*** Given records Section Begins ***
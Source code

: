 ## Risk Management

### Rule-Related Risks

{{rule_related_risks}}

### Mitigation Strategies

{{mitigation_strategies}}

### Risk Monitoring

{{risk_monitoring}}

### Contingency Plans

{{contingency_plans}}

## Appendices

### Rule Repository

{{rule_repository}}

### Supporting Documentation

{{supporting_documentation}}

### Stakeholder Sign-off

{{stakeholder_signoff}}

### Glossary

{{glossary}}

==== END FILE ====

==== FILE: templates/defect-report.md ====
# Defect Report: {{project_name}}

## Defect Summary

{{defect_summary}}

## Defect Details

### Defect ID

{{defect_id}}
*** Given records Section Ends ***
*** Given records Section Begins ***
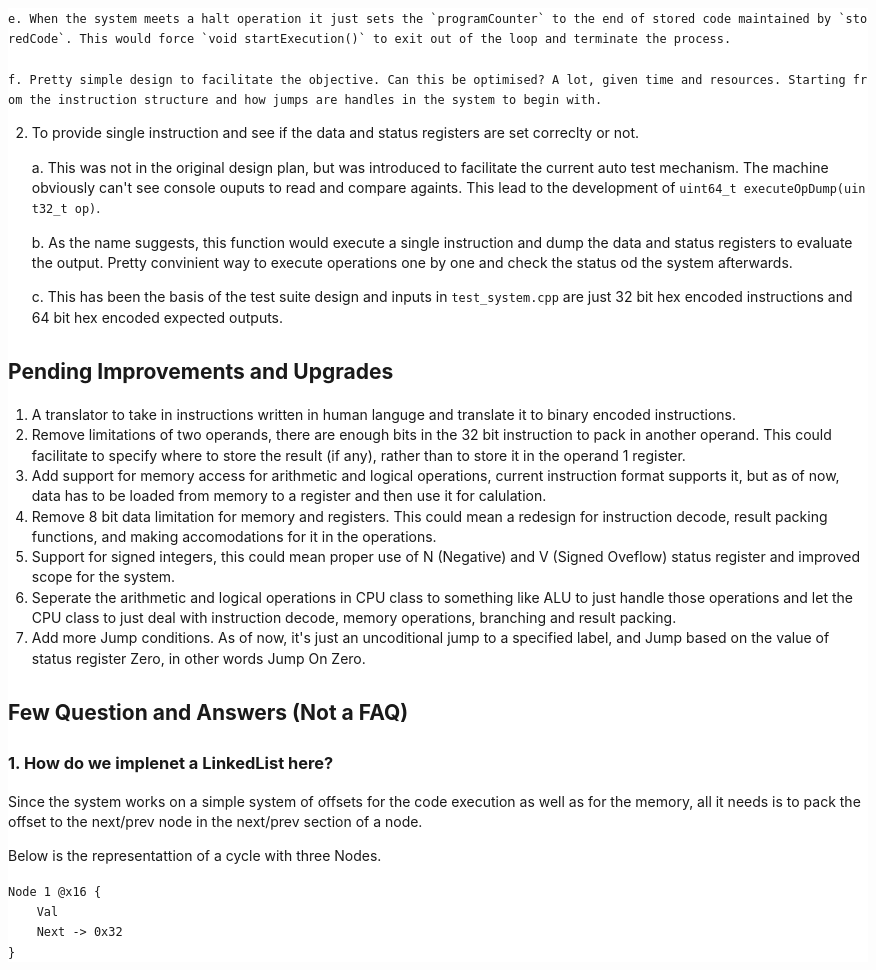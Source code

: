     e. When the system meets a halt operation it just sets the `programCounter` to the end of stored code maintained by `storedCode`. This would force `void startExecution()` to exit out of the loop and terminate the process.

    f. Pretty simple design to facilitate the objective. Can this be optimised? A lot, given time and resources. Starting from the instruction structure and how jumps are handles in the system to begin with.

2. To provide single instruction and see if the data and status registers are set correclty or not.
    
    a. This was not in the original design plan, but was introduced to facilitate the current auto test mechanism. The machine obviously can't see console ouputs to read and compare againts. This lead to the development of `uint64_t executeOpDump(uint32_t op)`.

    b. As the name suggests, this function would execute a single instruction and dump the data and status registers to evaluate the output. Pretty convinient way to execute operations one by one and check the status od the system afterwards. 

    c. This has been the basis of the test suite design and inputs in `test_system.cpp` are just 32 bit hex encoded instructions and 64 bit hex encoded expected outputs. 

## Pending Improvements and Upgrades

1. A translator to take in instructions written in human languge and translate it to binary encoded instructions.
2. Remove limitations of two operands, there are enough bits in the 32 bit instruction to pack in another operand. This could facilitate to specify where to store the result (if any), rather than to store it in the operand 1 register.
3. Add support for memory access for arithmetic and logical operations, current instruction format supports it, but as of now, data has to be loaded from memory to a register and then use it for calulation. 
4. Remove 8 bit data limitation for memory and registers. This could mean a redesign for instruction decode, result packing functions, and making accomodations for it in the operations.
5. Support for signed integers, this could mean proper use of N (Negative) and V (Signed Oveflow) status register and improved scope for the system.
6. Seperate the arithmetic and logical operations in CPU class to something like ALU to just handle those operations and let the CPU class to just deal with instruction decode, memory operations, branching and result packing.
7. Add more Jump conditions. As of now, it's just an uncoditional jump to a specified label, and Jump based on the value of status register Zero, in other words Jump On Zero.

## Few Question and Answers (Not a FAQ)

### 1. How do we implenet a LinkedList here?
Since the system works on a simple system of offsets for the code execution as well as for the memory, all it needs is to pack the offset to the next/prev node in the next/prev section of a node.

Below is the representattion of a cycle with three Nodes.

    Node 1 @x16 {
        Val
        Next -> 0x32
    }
*** Given records Section Ends ***
== Task brief ==
Every line above that includes the word "mean" must appear in the answer.

== Solution to the problem ==
4. Remove 8 bit data limitation for memory and registers. This could mean a redesign for instruction decode, result packing functions, and making accomodations for it in the operations.
5. Support for signed integers, this could mean proper use of N (Negative) and V (Signed Oveflow) status register and improved scope for the system.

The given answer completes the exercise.